### Task directions
The records below are to be transcribed word for word.

*** Data for the task Section Begins ***

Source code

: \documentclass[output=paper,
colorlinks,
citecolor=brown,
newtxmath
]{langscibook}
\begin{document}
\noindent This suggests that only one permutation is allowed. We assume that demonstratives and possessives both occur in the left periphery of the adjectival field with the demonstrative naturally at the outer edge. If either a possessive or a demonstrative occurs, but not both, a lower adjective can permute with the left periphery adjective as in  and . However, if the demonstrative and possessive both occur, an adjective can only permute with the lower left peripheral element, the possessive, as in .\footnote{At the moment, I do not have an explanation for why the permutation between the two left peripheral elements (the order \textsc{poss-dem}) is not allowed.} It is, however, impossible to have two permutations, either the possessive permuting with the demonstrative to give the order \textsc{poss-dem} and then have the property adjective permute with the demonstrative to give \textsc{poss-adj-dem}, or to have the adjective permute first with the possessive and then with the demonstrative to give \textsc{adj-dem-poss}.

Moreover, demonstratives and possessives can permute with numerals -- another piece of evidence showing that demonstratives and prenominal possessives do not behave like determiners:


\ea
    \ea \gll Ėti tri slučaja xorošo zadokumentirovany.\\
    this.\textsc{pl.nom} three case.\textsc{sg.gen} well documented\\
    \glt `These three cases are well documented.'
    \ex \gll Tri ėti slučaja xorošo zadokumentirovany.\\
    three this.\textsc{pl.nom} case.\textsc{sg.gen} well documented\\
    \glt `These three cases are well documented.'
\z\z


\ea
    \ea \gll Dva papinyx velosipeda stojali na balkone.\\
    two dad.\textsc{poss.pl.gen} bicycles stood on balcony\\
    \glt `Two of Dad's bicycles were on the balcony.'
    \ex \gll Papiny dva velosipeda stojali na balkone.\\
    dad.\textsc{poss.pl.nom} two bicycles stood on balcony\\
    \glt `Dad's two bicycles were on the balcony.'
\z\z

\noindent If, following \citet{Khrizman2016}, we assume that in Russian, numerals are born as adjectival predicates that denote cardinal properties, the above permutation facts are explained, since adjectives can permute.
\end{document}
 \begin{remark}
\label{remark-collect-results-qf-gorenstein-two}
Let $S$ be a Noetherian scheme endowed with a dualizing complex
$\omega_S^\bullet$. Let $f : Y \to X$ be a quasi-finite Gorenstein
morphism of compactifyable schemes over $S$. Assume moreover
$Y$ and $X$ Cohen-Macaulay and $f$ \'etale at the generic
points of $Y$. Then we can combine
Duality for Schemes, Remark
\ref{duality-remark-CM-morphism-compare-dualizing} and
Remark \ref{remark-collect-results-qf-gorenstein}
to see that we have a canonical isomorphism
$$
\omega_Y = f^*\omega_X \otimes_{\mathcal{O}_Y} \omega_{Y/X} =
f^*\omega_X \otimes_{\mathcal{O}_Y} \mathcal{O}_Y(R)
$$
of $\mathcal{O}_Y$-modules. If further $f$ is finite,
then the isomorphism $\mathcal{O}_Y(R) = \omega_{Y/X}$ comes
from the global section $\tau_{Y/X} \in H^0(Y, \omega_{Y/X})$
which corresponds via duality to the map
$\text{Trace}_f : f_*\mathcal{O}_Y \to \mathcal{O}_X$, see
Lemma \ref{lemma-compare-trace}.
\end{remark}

*** Data for the task Section Ends ***

### Answer box
Source code

: \documentclass[output=paper,
colorlinks,
citecolor=brown,
newtxmath
]{langscibook}
\begin{document}
\noindent This suggests that only one permutation is allowed. We assume that demonstratives and possessives both occur in the left periphery of the adjectival field with the demonstrative naturally at the outer edge. If either a possessive or a demonstrative occurs, but not both, a lower adjective can permute with the left periphery adjective as in  and . However, if the demonstrative and possessive both occur, an adjective can only permute with the lower left peripheral element, the possessive, as in .\footnote{At the moment, I do not have an explanation for why the permutation between the two left peripheral elements (the order \textsc{poss-dem}) is not allowed.} It is, however, impossible to have two permutations, either the possessive permuting with the demonstrative to give the order \textsc{poss-dem} and then have the property adjective permute with the demonstrative to give \textsc{poss-adj-dem}, or to have the adjective permute first with the possessive and then with the demonstrative to give \textsc{adj-dem-poss}.

Moreover, demonstratives and possessives can permute with numerals -- another piece of evidence showing that demonstratives and prenominal possessives do not behave like determiners:


\ea
    \ea \gll Ėti tri slučaja xorošo zadokumentirovany.\\
    this.\textsc{pl.nom} three case.\textsc{sg.gen} well documented\\
    \glt `These three cases are well documented.'
    \ex \gll Tri ėti slučaja xorošo zadokumentirovany.\\
    three this.\textsc{pl.nom} case.\textsc{sg.gen} well documented\\
    \glt `These three cases are well documented.'
\z\z


\ea
    \ea \gll Dva papinyx velosipeda stojali na balkone.\\
    two dad.\textsc{poss.pl.gen} bicycles stood on balcony\\
    \glt `Two of Dad's bicycles were on the balcony.'
    \ex \gll Papiny dva velosipeda stojali na balkone.\\
    dad.\textsc{poss.pl.nom} two bicycles stood on balcony\\
    \glt `Dad's two bicycles were on the balcony.'
\z\z

\noindent If, following \citet{Khrizman2016}, we assume that in Russian, numerals are born as adjectival predicates that denote cardinal properties, the above permutation facts are explained, since adjectives can permute.
\end{document}
 \begin{remark}
\label{remark-collect-results-qf-gorenstein-two}
Let $S$ be a Noetherian scheme endowed with a dualizing complex
$\omega_S^\bullet$. Let $f : Y \to X$ be a quasi-finite Gorenstein
morphism of compactifyable schemes over $S$. Assume moreover
$Y$ and $X$ Cohen-Macaulay and $f$ \'etale at the generic
points of $Y$. Then we can combine
Duality for Schemes, Remark
\ref{duality-remark-CM-morphism-compare-dualizing} and
Remark \ref{remark-collect-results-qf-gorenstein}
to see that we have a canonical isomorphism
$$
\omega_Y = f^*\omega_X \otimes_{\mathcal{O}_Y} \omega_{Y/X} =
f^*\omega_X \otimes_{\mathcal{O}_Y} \mathcal{O}_Y(R)
$$
of $\mathcal{O}_Y$-modules. If further $f$ is finite,
then the isomorphism $\mathcal{O}_Y(R) = \omega_{Y/X}$ comes
from the global section $\tau_{Y/X} \in H^0(Y, \omega_{Y/X})$
which corresponds via duality to the map
$\text{Trace}_f : f_*\mathcal{O}_Y \to \mathcal{O}_X$, see
Lemma \ref{lemma-compare-trace}.
\end{remark}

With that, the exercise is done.